Dans la rue de l’Armillerie, se trouve une vaste demeure dans laquelle est née et a grandit Edwige Duvivier, fondatrice de la congrégation de Sainte-Marthe, aujourd’hui école Notre-Dame des Champs.

Cette maison fut construite sur les ruines des maisons de Catherine Vallier, veuve de Guillaume Lodot, châtelain de Peyrins, et d’Antoine de Monteil, que l’on trouve, dans les archives, vivants à Romans à la fin du XVe-début du XVIe siècle. Plus tard, elle s’ouvrait sur un jardin établi au-dessus des arceaux d’un magasin qui avait appartenu à la famille Guérin. Sautons quelques étapes pour nous projeter au XVIIIe siècle en compagnie de la famille Duvivier (aussi orthographié « du Vivier »).

Amédée Philippe Duvivier, magistrat, conseiller au parlement de Grenoble, et son épouse Anne Marguerite de Vellein d’Oncieux, arrière-petite-fille de Romanet Boffin, fondateur du chemin de croix et du calvaire de Romans, étaient alors propriétaires de cette demeure. En 1785, Edwige Duvivier y vit le jour et dès son plus jeune âge, ses parents s’appliquèrent à lui inculquer l’amour et la crainte de Dieu, ce dont elle ne se plaignit jamais et forgea toute sa vie. Alors qu’elle venait d’entrer dans sa dix-huitième année, elle voulut entrer au monastère de la Visitation de Romans qui venait de se reformer mais son père refusa, voulant la garder auprès de lui. En 1813, elle fonda une école gratuite qui s’installera ensuite dans les bâtiments de l’ancien hôpital Sainte-Foy, et que l’on connaît aujourd’hui sous le nom d’école Notre-Dame des Champs.

Quel était l’usage de la magnifique pièce voûtée que l’on trouve à l’étage ? L’on sait que la famille Duvivier était très pieuse mais cette question reste encore en suspens.

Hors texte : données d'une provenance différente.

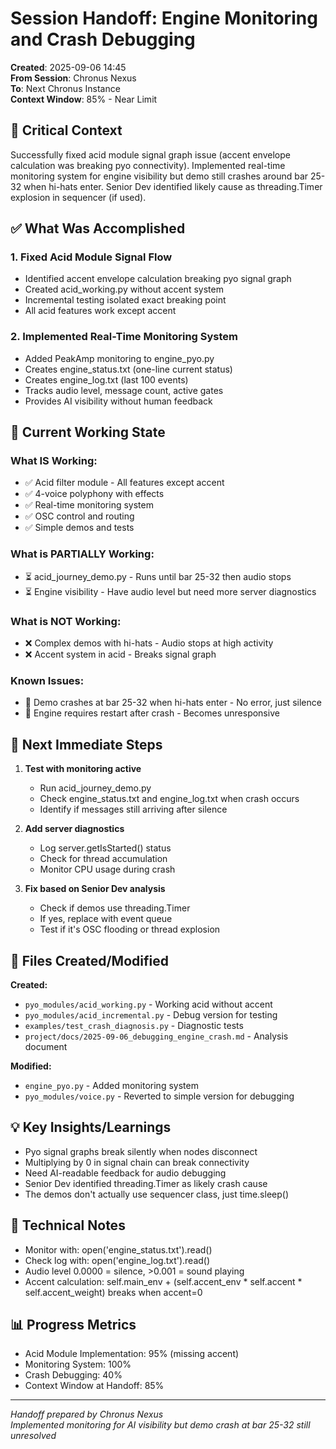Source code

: # Session Handoff: Engine Monitoring and Crash Debugging

**Created**: 2025-09-06 14:45  
**From Session**: Chronus Nexus  
**To**: Next Chronus Instance  
**Context Window**: 85% - Near Limit

## 🎯 Critical Context

Successfully fixed acid module signal graph issue (accent envelope calculation was breaking pyo connectivity). Implemented real-time monitoring system for engine visibility but demo still crashes around bar 25-32 when hi-hats enter. Senior Dev identified likely cause as threading.Timer explosion in sequencer (if used).

## ✅ What Was Accomplished

### 1. Fixed Acid Module Signal Flow

- Identified accent envelope calculation breaking pyo signal graph
- Created acid_working.py without accent system
- Incremental testing isolated exact breaking point
- All acid features work except accent

### 2. Implemented Real-Time Monitoring System

- Added PeakAmp monitoring to engine_pyo.py
- Creates engine_status.txt (one-line current status)
- Creates engine_log.txt (last 100 events)
- Tracks audio level, message count, active gates
- Provides AI visibility without human feedback

## 🚧 Current Working State

### What IS Working:

- ✅ Acid filter module - All features except accent
- ✅ 4-voice polyphony with effects
- ✅ Real-time monitoring system
- ✅ OSC control and routing
- ✅ Simple demos and tests

### What is PARTIALLY Working:

- ⏳ acid_journey_demo.py - Runs until bar 25-32 then audio stops
- ⏳ Engine visibility - Have audio level but need more server diagnostics

### What is NOT Working:

- ❌ Complex demos with hi-hats - Audio stops at high activity
- ❌ Accent system in acid - Breaks signal graph

### Known Issues:

- 🐛 Demo crashes at bar 25-32 when hi-hats enter - No error, just silence
- 🐛 Engine requires restart after crash - Becomes unresponsive

## 🚨 Next Immediate Steps

1. **Test with monitoring active**
   - Run acid_journey_demo.py
   - Check engine_status.txt and engine_log.txt when crash occurs
   - Identify if messages still arriving after silence

2. **Add server diagnostics**
   - Log server.getIsStarted() status
   - Check for thread accumulation
   - Monitor CPU usage during crash

3. **Fix based on Senior Dev analysis**
   - Check if demos use threading.Timer
   - If yes, replace with event queue
   - Test if it's OSC flooding or thread explosion

## 📁 Files Created/Modified

**Created:**

- `pyo_modules/acid_working.py` - Working acid without accent
- `pyo_modules/acid_incremental.py` - Debug version for testing
- `examples/test_crash_diagnosis.py` - Diagnostic tests
- `project/docs/2025-09-06_debugging_engine_crash.md` - Analysis document

**Modified:**

- `engine_pyo.py` - Added monitoring system
- `pyo_modules/voice.py` - Reverted to simple version for debugging

## 💡 Key Insights/Learnings

- Pyo signal graphs break silently when nodes disconnect
- Multiplying by 0 in signal chain can break connectivity
- Need AI-readable feedback for audio debugging
- Senior Dev identified threading.Timer as likely crash cause
- The demos don't actually use sequencer class, just time.sleep()

## 🔧 Technical Notes

- Monitor with: open('engine_status.txt').read()
- Check log with: open('engine_log.txt').read()
- Audio level 0.0000 = silence, >0.001 = sound playing
- Accent calculation: self.main_env + (self.accent_env * self.accent * self.accent_weight) breaks when accent=0

## 📊 Progress Metrics

- Acid Module Implementation: 95% (missing accent)
- Monitoring System: 100%
- Crash Debugging: 40%
- Context Window at Handoff: 85%

---

_Handoff prepared by Chronus Nexus_  
_Implemented monitoring for AI visibility but demo crash at bar 25-32 still unresolved_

Sous la Terreur, M. Duvivier, n’hésitait pas à recevoir, dans sa propre maison, plusieurs prêtres persécutés et le Père Célestin Blain y trouva même, au commencement de l’année 1794, un refuge permanent. Alors que les églises étaient fermées et les tabernacles vides, la maison possédait une chapelle. Nous pouvons encore la voir aujourd’hui, à l’étage, couverte d’un ciel bleu, et dont les traces d’appui de l’autel sont encore visibles sur le mur du fond. Dans une lettre où elle retrace ses souvenirs, Edwige Duvivier se rappelle : « Par nos grands vicaires, il nous fut permis de dresser, toujours dans le secret, des autels chez nous, d’y posséder habituellement le Saint-Sacrement, et d’y entendre le saint Sacrifice de la messe. Ces petites églises s’appelaient oratoires. »

Dans les combles, autrefois habités, l’on peut voir des restes de belles peintures murales et l’on peut supposer qu’une bonne partie de la demeure était ainsi décorée.

Edwige Duvivier mourut le dimanche 1er février 1835, à l’âge de quarante-neuf ans. dès que la cloche du monastère et celles de Saint-Barnard eurent annoncé le deuil de la Congrégation, le peuple de Romans s’écria d’une voix unanime : « La Sainte est morte ! » Son corps fut exposé au milieu du chœur et ne cessa d’être visité par une foule désireuse de rendre un dernier hommage à celle qui avait passé sa vie en faisant le bien.

L’info en +

Amédée Philippe Duvivier, sauveur de l’église Sainte-Croix. Comme nous l’avons vu, c’était un ancêtre de son épouse qui avait fondé le calvaire de Romans. À la fin de la Révolution française, des Frères Chartreux de Bouvantes avaient fait l’acquisition du couvent mais l’église contiguë ne leur appartenait pas. Vendue une première fois aux sœurs Junillon et Berthoin, elle l’avait été, une seconde fois, en 1796, à un autre habitant de Romans, nommé Jean-Pierre Dépit. Celui-ci, ne sachant comment l’utiliser, s’apprêtait à la démolir et ce fut alors que M. Duvivier intervint. Le 18 février 1797, il racheta l’édifice qu’il paya comptant, et, sans délai, il en remit les clefs aux Chartreux tout en s’en réservant la propriété. Plus tard, sa veuve et ses enfants, fidèles interprètes de ses intentions, cédaient tous leurs droits à l’évêque de Valence, devenu acquéreur du couvent et de ses dépendances. C’est ainsi que l’église Sainte-Croix fut sauvée d’une entière destruction grâce à la famille Duvivier.